Conduisant par nature à une coexistence des vendeur et acquéreur au sein de la cible, le laps de temps séparant la première cession du débouclage de l’opération constitue le second enjeu, lequel nécessite un encadrement «sur-mesure», par un pacte d’associés.
Le nécessaire encadrement des modalités de transfert des titres
D’abord, les problématiques d’encadrement des transferts de titres sont usuellement traitées par le recours à une inaliénabilité suffisamment longue pour couvrir la période de levée des promesses. Cependant, il existe un risque, certes marginal mais qui doit être intégré, qu’aucune des parties ne lève la promesse dont elle bénéficie. La persistance de la coexistence des parties dans le temps doit donc être traitée, ce qui conduit à se poser les questions usuelles d’une opération d’investissement au sein d’une société et, partant, à négocier un pacte d’associés complet avec la panoplie de droits et restrictions sur les transferts de titres qui l’accompagne.

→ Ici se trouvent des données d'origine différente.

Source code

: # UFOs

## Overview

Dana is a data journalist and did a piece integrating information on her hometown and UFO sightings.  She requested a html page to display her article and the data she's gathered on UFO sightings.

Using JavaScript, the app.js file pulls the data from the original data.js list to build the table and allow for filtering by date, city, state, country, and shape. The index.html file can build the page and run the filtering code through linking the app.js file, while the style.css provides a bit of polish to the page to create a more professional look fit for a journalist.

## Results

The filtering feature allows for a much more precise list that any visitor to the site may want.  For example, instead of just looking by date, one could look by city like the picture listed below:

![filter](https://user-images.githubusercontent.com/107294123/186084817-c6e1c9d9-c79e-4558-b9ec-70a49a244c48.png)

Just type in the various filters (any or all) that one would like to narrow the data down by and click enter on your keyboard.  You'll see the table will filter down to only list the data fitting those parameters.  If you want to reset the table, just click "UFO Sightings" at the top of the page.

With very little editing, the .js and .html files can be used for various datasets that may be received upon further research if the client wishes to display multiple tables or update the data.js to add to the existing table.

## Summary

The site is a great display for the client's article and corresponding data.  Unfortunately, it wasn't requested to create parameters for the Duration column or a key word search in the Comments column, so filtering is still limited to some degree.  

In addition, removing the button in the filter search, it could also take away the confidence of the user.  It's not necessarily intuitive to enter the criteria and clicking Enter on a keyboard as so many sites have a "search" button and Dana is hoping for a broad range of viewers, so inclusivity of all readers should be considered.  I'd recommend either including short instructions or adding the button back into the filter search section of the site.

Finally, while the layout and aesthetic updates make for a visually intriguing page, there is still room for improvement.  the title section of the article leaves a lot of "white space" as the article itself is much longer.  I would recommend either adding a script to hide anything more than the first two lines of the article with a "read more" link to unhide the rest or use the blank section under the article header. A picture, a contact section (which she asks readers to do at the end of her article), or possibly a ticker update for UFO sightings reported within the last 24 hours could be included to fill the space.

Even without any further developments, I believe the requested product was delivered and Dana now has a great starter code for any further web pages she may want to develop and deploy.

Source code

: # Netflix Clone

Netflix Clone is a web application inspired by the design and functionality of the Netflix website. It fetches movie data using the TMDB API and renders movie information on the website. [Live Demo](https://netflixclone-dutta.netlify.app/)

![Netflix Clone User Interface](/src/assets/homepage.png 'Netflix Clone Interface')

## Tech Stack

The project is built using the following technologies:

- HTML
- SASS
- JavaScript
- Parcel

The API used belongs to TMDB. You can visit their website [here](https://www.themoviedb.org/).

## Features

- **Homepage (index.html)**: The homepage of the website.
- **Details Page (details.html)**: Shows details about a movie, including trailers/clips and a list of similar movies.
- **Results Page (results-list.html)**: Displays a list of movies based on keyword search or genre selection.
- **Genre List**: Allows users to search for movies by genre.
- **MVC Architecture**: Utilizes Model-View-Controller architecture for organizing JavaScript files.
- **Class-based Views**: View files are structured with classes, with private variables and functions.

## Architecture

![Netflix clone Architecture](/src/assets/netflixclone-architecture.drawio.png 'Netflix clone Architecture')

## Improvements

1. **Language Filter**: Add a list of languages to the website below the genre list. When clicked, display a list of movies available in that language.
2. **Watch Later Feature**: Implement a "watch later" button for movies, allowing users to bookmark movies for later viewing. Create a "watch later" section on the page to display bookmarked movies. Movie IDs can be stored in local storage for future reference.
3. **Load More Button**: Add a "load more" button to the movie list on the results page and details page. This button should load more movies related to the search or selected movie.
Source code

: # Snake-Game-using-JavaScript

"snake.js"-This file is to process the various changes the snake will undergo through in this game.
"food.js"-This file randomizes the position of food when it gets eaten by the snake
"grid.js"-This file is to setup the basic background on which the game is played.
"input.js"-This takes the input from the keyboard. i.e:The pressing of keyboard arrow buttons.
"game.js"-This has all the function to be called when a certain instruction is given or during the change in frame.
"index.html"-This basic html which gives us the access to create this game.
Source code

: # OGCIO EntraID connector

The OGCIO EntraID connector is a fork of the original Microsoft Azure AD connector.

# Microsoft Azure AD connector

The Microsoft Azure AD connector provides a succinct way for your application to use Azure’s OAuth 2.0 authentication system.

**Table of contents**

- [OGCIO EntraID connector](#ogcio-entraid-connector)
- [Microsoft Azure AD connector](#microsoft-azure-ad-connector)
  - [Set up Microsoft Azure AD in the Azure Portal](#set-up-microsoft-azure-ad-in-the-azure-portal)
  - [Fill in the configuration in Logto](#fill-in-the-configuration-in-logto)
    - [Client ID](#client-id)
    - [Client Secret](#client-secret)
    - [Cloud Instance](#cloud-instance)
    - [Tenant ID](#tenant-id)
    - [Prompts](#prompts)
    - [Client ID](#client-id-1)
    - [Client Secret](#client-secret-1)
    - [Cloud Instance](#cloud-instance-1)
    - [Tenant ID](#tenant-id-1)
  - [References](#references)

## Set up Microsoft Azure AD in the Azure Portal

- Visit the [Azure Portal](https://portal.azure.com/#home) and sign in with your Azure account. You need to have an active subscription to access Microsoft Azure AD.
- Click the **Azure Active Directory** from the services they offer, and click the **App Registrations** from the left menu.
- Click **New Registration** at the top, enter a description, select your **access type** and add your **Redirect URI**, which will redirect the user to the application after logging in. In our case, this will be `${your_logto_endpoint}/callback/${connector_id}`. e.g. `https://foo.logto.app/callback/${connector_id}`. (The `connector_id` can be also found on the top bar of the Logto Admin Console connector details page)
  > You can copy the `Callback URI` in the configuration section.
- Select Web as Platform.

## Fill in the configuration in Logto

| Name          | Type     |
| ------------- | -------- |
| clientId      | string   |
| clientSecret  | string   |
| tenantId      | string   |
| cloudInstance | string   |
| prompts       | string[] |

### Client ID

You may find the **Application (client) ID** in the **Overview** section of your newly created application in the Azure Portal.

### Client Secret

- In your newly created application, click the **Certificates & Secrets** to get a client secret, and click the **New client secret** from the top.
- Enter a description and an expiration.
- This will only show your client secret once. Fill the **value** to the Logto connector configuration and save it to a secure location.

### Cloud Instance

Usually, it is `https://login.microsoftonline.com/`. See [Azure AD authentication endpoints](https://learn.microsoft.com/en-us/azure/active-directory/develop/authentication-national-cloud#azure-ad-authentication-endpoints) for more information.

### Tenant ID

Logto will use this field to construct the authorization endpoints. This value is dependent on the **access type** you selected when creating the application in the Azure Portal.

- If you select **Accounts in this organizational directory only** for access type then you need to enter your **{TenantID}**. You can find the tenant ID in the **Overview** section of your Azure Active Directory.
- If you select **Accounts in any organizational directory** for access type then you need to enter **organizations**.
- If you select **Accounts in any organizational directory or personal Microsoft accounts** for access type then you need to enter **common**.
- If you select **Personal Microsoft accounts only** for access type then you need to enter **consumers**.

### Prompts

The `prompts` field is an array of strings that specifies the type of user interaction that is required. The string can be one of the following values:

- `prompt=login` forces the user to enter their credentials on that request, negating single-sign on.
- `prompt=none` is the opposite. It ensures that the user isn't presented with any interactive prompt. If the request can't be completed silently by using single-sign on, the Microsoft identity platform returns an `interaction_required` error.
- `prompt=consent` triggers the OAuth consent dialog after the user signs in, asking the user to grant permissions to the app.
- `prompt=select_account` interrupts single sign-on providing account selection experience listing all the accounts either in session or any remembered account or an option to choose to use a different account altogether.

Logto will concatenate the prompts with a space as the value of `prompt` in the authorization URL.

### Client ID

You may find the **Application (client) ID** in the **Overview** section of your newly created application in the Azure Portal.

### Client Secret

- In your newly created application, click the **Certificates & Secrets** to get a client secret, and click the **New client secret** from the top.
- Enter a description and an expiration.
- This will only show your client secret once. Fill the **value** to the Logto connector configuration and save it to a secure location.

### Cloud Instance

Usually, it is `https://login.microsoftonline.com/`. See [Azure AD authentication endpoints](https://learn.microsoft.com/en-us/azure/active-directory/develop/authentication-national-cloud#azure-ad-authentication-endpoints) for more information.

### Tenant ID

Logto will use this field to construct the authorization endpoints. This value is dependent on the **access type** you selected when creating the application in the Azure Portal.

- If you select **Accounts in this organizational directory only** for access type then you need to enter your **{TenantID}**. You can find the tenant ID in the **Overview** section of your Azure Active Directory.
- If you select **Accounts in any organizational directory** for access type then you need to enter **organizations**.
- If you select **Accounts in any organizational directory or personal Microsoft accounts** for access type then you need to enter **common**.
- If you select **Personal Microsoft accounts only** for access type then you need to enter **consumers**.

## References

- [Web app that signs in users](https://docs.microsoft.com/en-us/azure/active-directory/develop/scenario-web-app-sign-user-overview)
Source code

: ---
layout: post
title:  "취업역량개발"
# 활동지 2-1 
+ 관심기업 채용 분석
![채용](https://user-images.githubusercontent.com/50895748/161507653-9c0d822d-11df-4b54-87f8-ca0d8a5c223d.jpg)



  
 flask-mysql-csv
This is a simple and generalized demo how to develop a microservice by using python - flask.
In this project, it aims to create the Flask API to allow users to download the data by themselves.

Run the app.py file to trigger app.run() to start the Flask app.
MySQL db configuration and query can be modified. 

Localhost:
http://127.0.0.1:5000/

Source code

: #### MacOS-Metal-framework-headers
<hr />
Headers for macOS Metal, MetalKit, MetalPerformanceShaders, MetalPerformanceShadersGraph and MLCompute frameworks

L’opportunité de l’organisation de la gouvernance
Ensuite, c’est la gouvernance de la cible qui suppose l’adoption de modalités spécifiques. Pour l’essentiel, elles seront fonction de l’équilibre des participations et des qualités respectives des parties et, en particulier, de ce que l’acquéreur sera d’ores et déjà majoritaire ou non, ou encore de ce que le vendeur aura ou non la qualité de dirigeant de la cible. Dans ce dernier cas, une difficulté courante consistera à déterminer les conséquences d’une dégradation de la situation des parties sur la mise en œuvre des promesses.
La pratique recourt souvent à un organe collégial dans lequel les parties disposent de prérogatives leur permettant de soumettre un certain nombre de décisions à l’accord préalable de tout ou partie des associés. Cette problématique appellera une vigilance forte sur les sujets de contrôle conjoint, en lien notamment avec un éventuel contrôle des concentrations. La gouvernance pourra, par ailleurs, être un moyen d’essayer de régler un certain nombre d’inquiétudes des parties concernant la valeur à terme de la société, notamment lorsque le vendeur n’a pas la qualité de dirigeant pendant la durée des promesses.
L’épineux problème des garanties
L’exposé ne serait pas complet sans évoquer la question des garanties d’actif et de passif. Déjà complexe dans le cadre d’une cession ponctuelle de participation ou de contrôle, la problématique est ici décuplée par l’écoulement du temps et les phases successives d’acquisition des titres. En effet, envisager des garanties consenties à terme par un vendeur soulève un certain nombre de difficultés propres, susceptibles de compliquer encore davantage la situation.
L’intégration éventuelle des franchissements de seuils
Enfin, si l’opération intervient dans un environnement coté, les parties ne peuvent pas faire l’impasse sur la problématique des franchissements de seuils. Le risque d’un «excès de vitesse» et l’organisation, à chaque phase de la montée, de l’exécution des obligations déclaratives qui sont les leurs (à la hausse comme à la baisse), devront être intégrés, sans omettre la délicate question de l’action de concert.